Il “Pirlamento” alla stanga

“L’invito a tutti a mettersi alla stanga – per usare ancora una volta questa espressione degasperiana – che mi ero permesso di avanzare tempo addietro, è rivolto appunto a tutti: quale che sia il livello istituzionale, quale che sia il ruolo politico, di maggioranza o di opposizione”. 

È il pressante invito formulato dal Presidente della Repubblica durante la tradizionale cerimonia della consegna del ventaglio. L’occasione è stata quella del lavoro inerente il PNRR (piano nazionale di ripresa e resilienza), ma mi permetto di allargare il discorso presidenziale, anche perché era tutto improntato al senso di responsabilità, allo svolgimento dei propri ruoli, al rispetto dei limiti costituzionali e via discorrendo.
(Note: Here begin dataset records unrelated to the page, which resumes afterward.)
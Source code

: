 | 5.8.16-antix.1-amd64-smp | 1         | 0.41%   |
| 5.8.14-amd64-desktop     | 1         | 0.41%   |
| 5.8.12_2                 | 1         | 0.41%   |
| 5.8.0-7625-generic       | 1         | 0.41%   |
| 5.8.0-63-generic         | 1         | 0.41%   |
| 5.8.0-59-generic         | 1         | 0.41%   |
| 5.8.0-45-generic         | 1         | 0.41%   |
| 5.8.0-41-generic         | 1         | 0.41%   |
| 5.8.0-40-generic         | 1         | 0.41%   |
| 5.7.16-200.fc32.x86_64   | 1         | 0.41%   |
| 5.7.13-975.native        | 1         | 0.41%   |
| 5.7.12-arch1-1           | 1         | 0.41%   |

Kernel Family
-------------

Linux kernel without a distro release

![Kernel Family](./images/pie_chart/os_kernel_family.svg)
Ebbene, la risposta non si è fatta attendere: il Senato si è preso cinque settimane di ferie, la Camera quattro. Mi chiedo se sia possibile in un contesto drammaticamente problematico come quello attuale una simile fuga vacanziera. Stiamo scherzando? Vergogna!
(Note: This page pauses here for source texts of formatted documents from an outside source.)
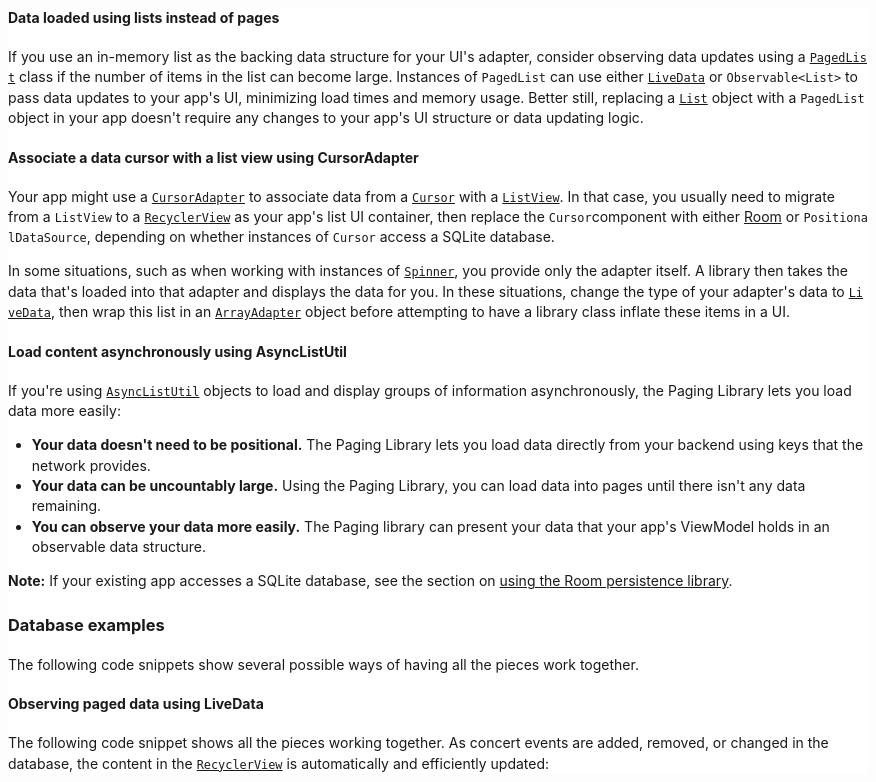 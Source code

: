 #### Data loaded using lists instead of pages

If you use an in-memory list as the backing data structure for your UI's adapter, consider observing data updates using a [`PagedList`](https://developer.android.com/reference/androidx/paging/PagedList) class if the number of items in the list can become large. Instances of `PagedList` can use either [`LiveData`](https://developer.android.com/reference/androidx/lifecycle/LiveData) or `Observable<List>` to pass data updates to your app's UI, minimizing load times and memory usage. Better still, replacing a [`List`](https://developer.android.com/reference/java/util/List) object with a `PagedList` object in your app doesn't require any changes to your app's UI structure or data updating logic.

#### Associate a data cursor with a list view using CursorAdapter

Your app might use a [`CursorAdapter`](https://developer.android.com/reference/android/widget/CursorAdapter) to associate data from a [`Cursor`](https://developer.android.com/reference/android/database/Cursor) with a [`ListView`](https://developer.android.com/reference/android/widget/ListView). In that case, you usually need to migrate from a `ListView` to a [`RecyclerView`](https://developer.android.com/reference/androidx/recyclerview/widget/RecyclerView) as your app's list UI container, then replace the `Cursor`component with either [Room](https://developer.android.com/topic/libraries/architecture/room) or `PositionalDataSource`, depending on whether instances of `Cursor` access a SQLite database.

In some situations, such as when working with instances of [`Spinner`](https://developer.android.com/reference/android/widget/Spinner), you provide only the adapter itself. A library then takes the data that's loaded into that adapter and displays the data for you. In these situations, change the type of your adapter's data to [`LiveData`](https://developer.android.com/reference/androidx/lifecycle/LiveData), then wrap this list in an [`ArrayAdapter`](https://developer.android.com/reference/android/widget/ArrayAdapter) object before attempting to have a library class inflate these items in a UI.

#### Load content asynchronously using AsyncListUtil

If you're using [`AsyncListUtil`](https://developer.android.com/reference/androidx/recyclerview/widget/AsyncListUtil) objects to load and display groups of information asynchronously, the Paging Library lets you load data more easily:

- **Your data doesn't need to be positional.** The Paging Library lets you load data directly from your backend using keys that the network provides.
- **Your data can be uncountably large.** Using the Paging Library, you can load data into pages until there isn't any data remaining.
- **You can observe your data more easily.** The Paging library can present your data that your app's ViewModel holds in an observable data structure.

**Note:** If your existing app accesses a SQLite database, see the section on [using the Room persistence library](https://developer.android.com/topic/libraries/architecture/room).



### Database examples

The following code snippets show several possible ways of having all the pieces work together.

#### Observing paged data using LiveData

The following code snippet shows all the pieces working together. As concert events are added, removed, or changed in the database, the content in the [`RecyclerView`](https://developer.android.com/reference/androidx/recyclerview/widget/RecyclerView.html) is automatically and efficiently updated:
Un Parlamento, dove succedono queste cose e forse anche di peggio, può essere tranquillamente ribattezzato “pirlamento”, come ho sentito dire a margine di una lucida e spietata analisi politica formulata da una simpatica anziana signora.

È qualunquismo? È più qualunquista chi nel bel mezzo dei problemi, tira giù la saracinesca e se ne va in vacanza o chi si permette di bollare questo comportamento come irresponsabile? Come ebbe a dirmi qualche tempo fa un mio acuto interlocutore, è più qualunquista il politico che ruba o il cittadino che protesta con veemenza contro le ruberie dei politici? Non lavorare è come rubare!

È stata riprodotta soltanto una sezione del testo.